# 348 Winchester



## zr900 (Dec 28, 2008)

Does anybody reload for the 348?

I am having a hard time finding jacketed bullets. I don't want to go to cast if I don't have to.

Thanks


----------



## lfnh (Dec 28, 2008)

348 is a favorite cartridge. nice in the timber in 250 gr, 50-150+yds with iron sights. bulldozer in wind. personal choice for elk/bear.

Hornady still makes a jacketed round .348 348 CAL 200 GR FP 
Barnes and others probably still make jacketed in some of these sizes.
still working off a big supply of Hornady 150,200,250 gr bought years ago.
don't think its very popular any more with all the modern bolt action cals to chose from.

google jacketed bullets 348

hth


----------



## Austin1 (Dec 29, 2008)

Barnes still makes the 250 gr bullet for it.


----------



## Stihl 041S (Jan 13, 2009)

I saw a High Wall in 348, from the factory, should have sold other guns and bought it.


----------



## funky sawman (Feb 12, 2009)

Hawk presision and Kodiak bullet works both make bullets for this caliber in many weights.


----------



## Mad Professor (Feb 13, 2009)

Check with Nosler, you can't beat their partition bullets on game.

Just checked, (200gr) hornaday is the only major man. that still make 348


----------



## Austin1 (Feb 16, 2009)

Mad Professor said:


> Check with Nosler, you can't beat their partition bullets on game.
> 
> Just checked, (200gr) hornaday is the only major man. that still make 348


I consider Barnes a major man? they make two bullet wights in the Classic old school line for .348 I can't get the Hawk bullets in Canada thanks 9/11Now I am mad at Barnes for dropping the 300gr .375 spitzer in the Classic lead core line!


----------



## bigoakhunter (Feb 28, 2009)

*.348 what a great gun*

I had a .348 Winchester Model 71 that was my grandad's gun. Its what I Started deer hunting on back in 1970. I loved the performance of the caliber. Used to save the brass so a friend of mine could reload it. Someone broke into our house many years ago and stole 4 guns while were were away. My grandpa's gun was one of them. I have always missed that gun. Almost tracked it down. Came close, the thieves pawned it in Gladwin Michigan, but they had already sold gun and could not find who to by the time I got to them a year and 1/2 later.
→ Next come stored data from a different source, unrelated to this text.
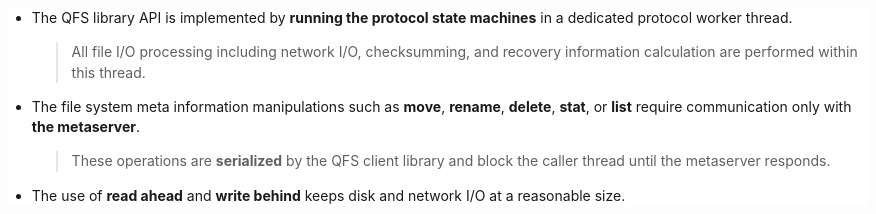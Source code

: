 - The QFS library API is implemented by **running the protocol state machines** in a dedicated protocol worker thread.
  > All file I/O processing including network I/O, checksumming, and recovery information calculation are performed within this thread.
  > 

- The file system meta information manipulations such as **move**, **rename**, **delete**, **stat**, or **list** require communication only with **the metaserver**.
  > These operations are **serialized** by the QFS client library and block the caller thread until the metaserver responds.

- The use of **read ahead** and **write behind** keeps disk and network I/O at a reasonable size.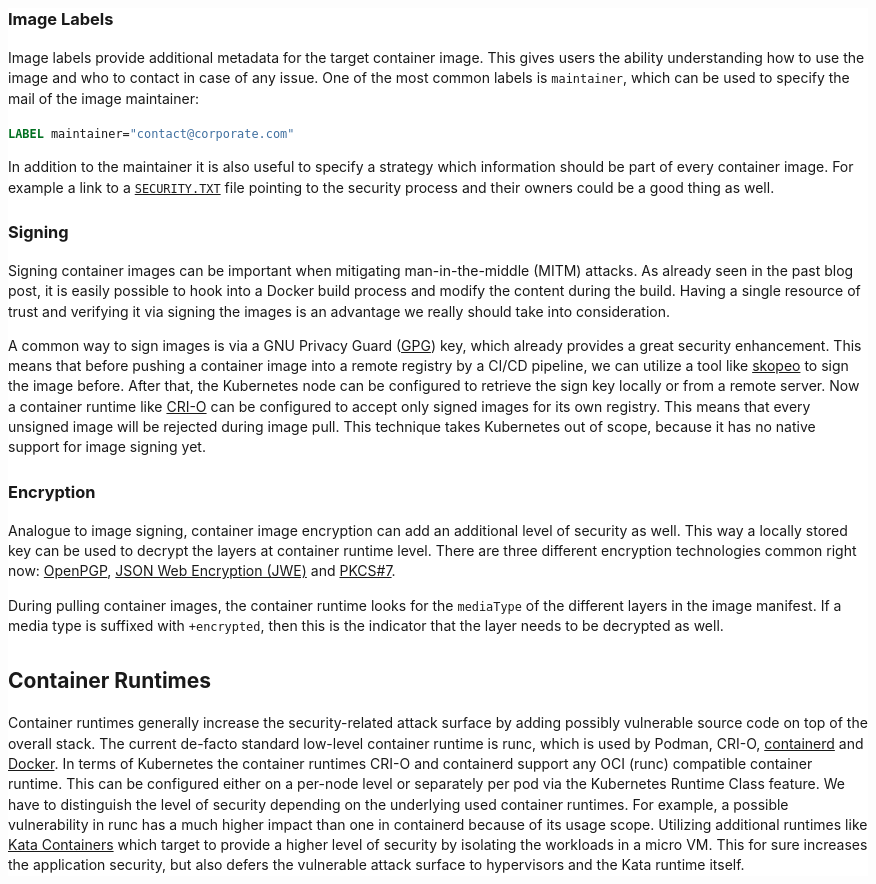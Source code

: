 ### Image Labels

Image labels provide additional metadata for the target container image. This
gives users the ability understanding how to use the image and who to contact in
case of any issue. One of the most common labels is `maintainer`, which can be
used to specify the mail of the image maintainer:

```Dockerfile
LABEL maintainer="contact@corporate.com"
```

In addition to the maintainer it is also useful to specify a strategy which
information should be part of every container image. For example a link to a
[`SECURITY.TXT`][50] file pointing to the security process and their owners
could be a good thing as well.

[50]: https://securitytxt.org

### Signing

Signing container images can be important when mitigating man-in-the-middle
(MITM) attacks. As already seen in the past blog post, it is easily possible to
hook into a Docker build process and modify the content during the build. Having
a single resource of trust and verifying it via signing the images is an
advantage we really should take into consideration.

A common way to sign images is via a GNU Privacy Guard ([GPG][51]) key, which
already provides a great security enhancement. This means that before pushing a
container image into a remote registry by a CI/CD pipeline, we can utilize a
tool like [skopeo][52] to sign the image before. After that, the Kubernetes node
can be configured to retrieve the sign key locally or from a remote server. Now a
container runtime like [CRI-O][53] can be configured to accept only signed
images for its own registry. This means that every unsigned image will be
rejected during image pull. This technique takes Kubernetes out of scope,
because it has no native support for image signing yet.

[51]: https://gnupg.org
[52]: https://github.com/containers/skopeo
[53]: https://cri-o.io

### Encryption

Analogue to image signing, container image encryption can add an additional
level of security as well. This way a locally stored key can be used to decrypt
the layers at container runtime level. There are three different encryption
technologies common right now: [OpenPGP][54], [JSON Web Encryption (JWE)][55]
and [PKCS#7][56].

[54]: https://openpgp.org
[55]: https://en.wikipedia.org/wiki/JSON_Web_Encryption
[56]: https://en.wikipedia.org/wiki/Cryptographic_Message_Syntax

During pulling container images, the container runtime looks for the `mediaType`
of the different layers in the image manifest. If a media type is suffixed with
`+encrypted`, then this is the indicator that the layer needs to be decrypted as
well.

## Container Runtimes

Container runtimes generally increase the security-related attack surface by
adding possibly vulnerable source code on top of the overall stack. The
current de-facto standard low-level container runtime is runc, which is used
by Podman, CRI-O, [containerd][57] and [Docker][58]. In terms of Kubernetes the
container runtimes CRI-O and containerd support any OCI (runc) compatible
container runtime. This can be configured either on a per-node level or
separately per pod via the Kubernetes Runtime Class feature. We have to
distinguish the level of security depending on the underlying used container
runtimes. For example, a possible vulnerability in runc has a much higher impact
than one in containerd because of its usage scope. Utilizing additional runtimes
like [Kata Containers][59] which target to provide a higher level of security by
isolating the workloads in a micro VM. This for sure increases the application
security, but also defers the vulnerable attack surface to hypervisors and the
Kata runtime itself.


[10]: https://kubernetes.io
[11]: https://en.wikipedia.org/wiki/Common_Vulnerabilities_and_Exposures
[12]: https://en.wikipedia.org/wiki/DevOps
[13]: https://www.devsecops.org/blog/2015/2/15/what-is-devsecops
[14]: https://aws.amazon.com/eks
[15]: https://cloud.google.com/kubernetes-engine
[16]: https://azure.microsoft.com/en-in/services/kubernetes-service
[17]: https://suse.com/products/caas-platform
[18]: https://openshift.com
[20]: https://github.com/saschagrunert/demystifying-containers#table-of-contents
[21]: http://man7.org/linux/man-pages/man7/namespaces.7.html
[22]: https://nvd.nist.gov/vuln/detail/CVE-2018-18955
[23]: https://lwn.net/Articles/486306
[24]: http://man7.org/linux/man-pages/man7/capabilities.7.html
[30]: http://man7.org/linux/man-pages/man7/capabilities.7.html
[31]: http://man7.org/linux/man-pages/man7/xattr.7.html
[32]: https://podman.io
[33]: https://opencontainers.org
[34]: https://github.com/opencontainers/runc
[35]: https://sourceware.org/systemtap
[36]: https://en.wikipedia.org/wiki/DTrace
[37]: https://kernel.org/doc/Documentation/kprobes.txt
[38]: https://github.com/iovisor/bcc/blob/master/tools/capable.py
[39]: https://kubernetes.io/docs/reference/command-line-tools-reference/kubelet
[40]: https://github.com/saschagrunert/demystifying-containers/blob/master/part3-container-images/post.md
[41]: https://debian.org
[42]: https://ubuntu.com
[43]: https://prometheus.io
[44]: https://en.wikipedia.org/wiki/Kibana
[45]: https://grafana.com
[46]: https://grafana.com/oss/loki
[47]: https://kubernetes.io/docs/concepts/storage/persistent-volumes
[48]: https://alpinelinux.org
[49]: https://quay.io
[57]: https://containerd.io
[58]: https://docker.com
[59]: https://katacontainers.io
[60]: https://nvd.nist.gov/vuln/detail/CVE-2019-5736
[70]: https://en.wikipedia.org/wiki/Seccomp
[71]: https://chromium.org
[72]: https://openssh.com
[73]: https://security.appspot.com/vsftpd.html
[74]: https://en.wikipedia.org/wiki/Firefox_OS
[90]: https://en.wikipedia.org/wiki/Security-Enhanced_Linux
[91]: https://en.wikipedia.org/wiki/AppArmor
[92]: https://kubernetes.io/docs/concepts/configuration/secret
[80]: https://istio.io
[81]: https://linkerd.io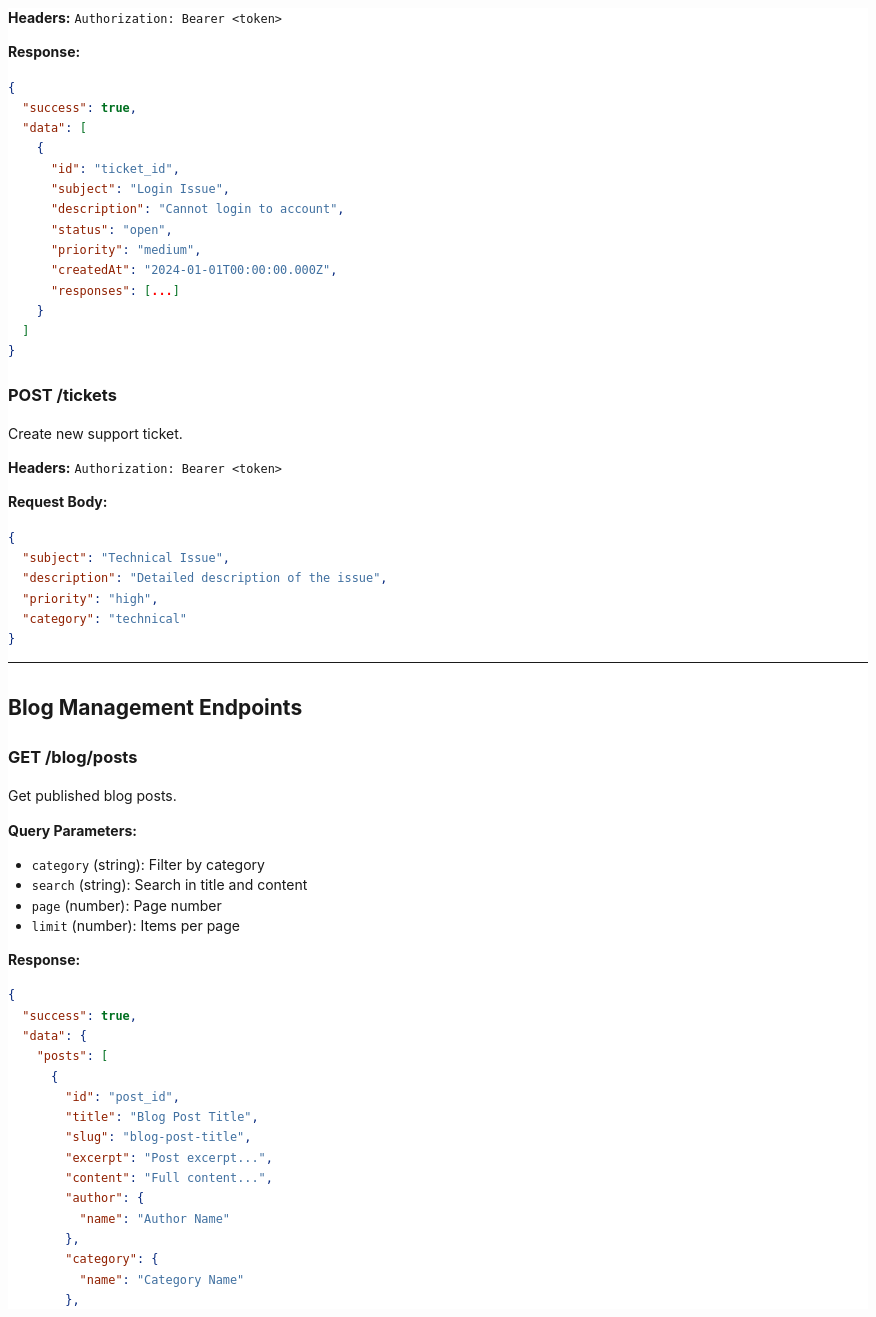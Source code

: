 **Headers:** `Authorization: Bearer <token>`

**Response:**
```json
{
  "success": true,
  "data": [
    {
      "id": "ticket_id",
      "subject": "Login Issue",
      "description": "Cannot login to account",
      "status": "open",
      "priority": "medium",
      "createdAt": "2024-01-01T00:00:00.000Z",
      "responses": [...]
    }
  ]
}
```

### POST /tickets
Create new support ticket.

**Headers:** `Authorization: Bearer <token>`

**Request Body:**
```json
{
  "subject": "Technical Issue",
  "description": "Detailed description of the issue",
  "priority": "high",
  "category": "technical"
}
```

---

## Blog Management Endpoints

### GET /blog/posts
Get published blog posts.

**Query Parameters:**
- `category` (string): Filter by category
- `search` (string): Search in title and content
- `page` (number): Page number
- `limit` (number): Items per page

**Response:**
```json
{
  "success": true,
  "data": {
    "posts": [
      {
        "id": "post_id",
        "title": "Blog Post Title",
        "slug": "blog-post-title",
        "excerpt": "Post excerpt...",
        "content": "Full content...",
        "author": {
          "name": "Author Name"
        },
        "category": {
          "name": "Category Name"
        },
```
Hope you find the bullets you need.


Dave


----------



## excess650 (Mar 2, 2009)

Hawk bullets are nice but pricey. I've been a caster for many years, and would have no qualms about using my cast if velocity wasn't the absolute priority.

I bought Hawk bullets for a 9x57 to duplicate factory loads, but the bore was worn to the point that it wouldn't stabilize the heavy .356" bullets. I tried lighter Speer .358" bullets and got acceptable accuracy at the price of copper fouling.
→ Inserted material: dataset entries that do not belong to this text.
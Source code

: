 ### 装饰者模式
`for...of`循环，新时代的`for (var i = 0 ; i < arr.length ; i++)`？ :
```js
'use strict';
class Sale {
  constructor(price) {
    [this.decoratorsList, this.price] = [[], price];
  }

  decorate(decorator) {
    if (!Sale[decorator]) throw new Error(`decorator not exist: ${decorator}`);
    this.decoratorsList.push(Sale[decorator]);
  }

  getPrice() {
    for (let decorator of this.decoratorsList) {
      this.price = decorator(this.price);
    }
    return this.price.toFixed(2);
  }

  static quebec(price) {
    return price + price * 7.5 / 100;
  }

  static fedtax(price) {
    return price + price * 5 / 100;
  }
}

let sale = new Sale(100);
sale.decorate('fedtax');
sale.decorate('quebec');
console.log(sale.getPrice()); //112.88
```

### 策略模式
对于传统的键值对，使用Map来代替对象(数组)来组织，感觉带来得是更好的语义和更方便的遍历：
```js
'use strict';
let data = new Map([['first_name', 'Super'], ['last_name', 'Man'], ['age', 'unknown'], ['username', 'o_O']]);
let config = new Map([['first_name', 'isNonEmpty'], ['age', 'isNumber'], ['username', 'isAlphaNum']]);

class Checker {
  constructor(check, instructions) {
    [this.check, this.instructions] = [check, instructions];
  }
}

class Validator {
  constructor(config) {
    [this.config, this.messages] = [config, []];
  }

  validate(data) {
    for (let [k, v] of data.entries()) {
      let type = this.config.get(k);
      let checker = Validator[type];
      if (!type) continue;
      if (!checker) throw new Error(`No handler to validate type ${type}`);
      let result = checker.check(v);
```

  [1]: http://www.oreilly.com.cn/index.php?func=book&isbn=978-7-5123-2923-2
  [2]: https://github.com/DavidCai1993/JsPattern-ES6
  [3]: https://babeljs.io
I have an 1899 Savage that was rebored and rechambered to 38-55 and its a favorite cast bullet hunting rifle. It wears a Redfield receiver sight, and will group better than I can see and hold.

A couple of other lightweight, but surprisngly accurate, cast bullet favorites are both chambered in .357 Mag. Max loads, and I'm NOT talking about "book" loads, are 185gr gas check bullets from a Saeco mould over a charge of H110 that I won't disclose here. Sub 2" groups at 100 yards with iron sights, 200m chicken silhouetes every shot, and still accurate enough for pig silhouettes at 300m. That's where I run out of rear sight....

The M71 is a classic LA rifle. It sure has a lot of case capacity.


----------



## ShoerFast (Mar 2, 2009)

Just an idea that works for any cartridge....

You need to play with this load, but find a swedging die (got to really watch for them or have a machinist make one for you) and resize buckshot. 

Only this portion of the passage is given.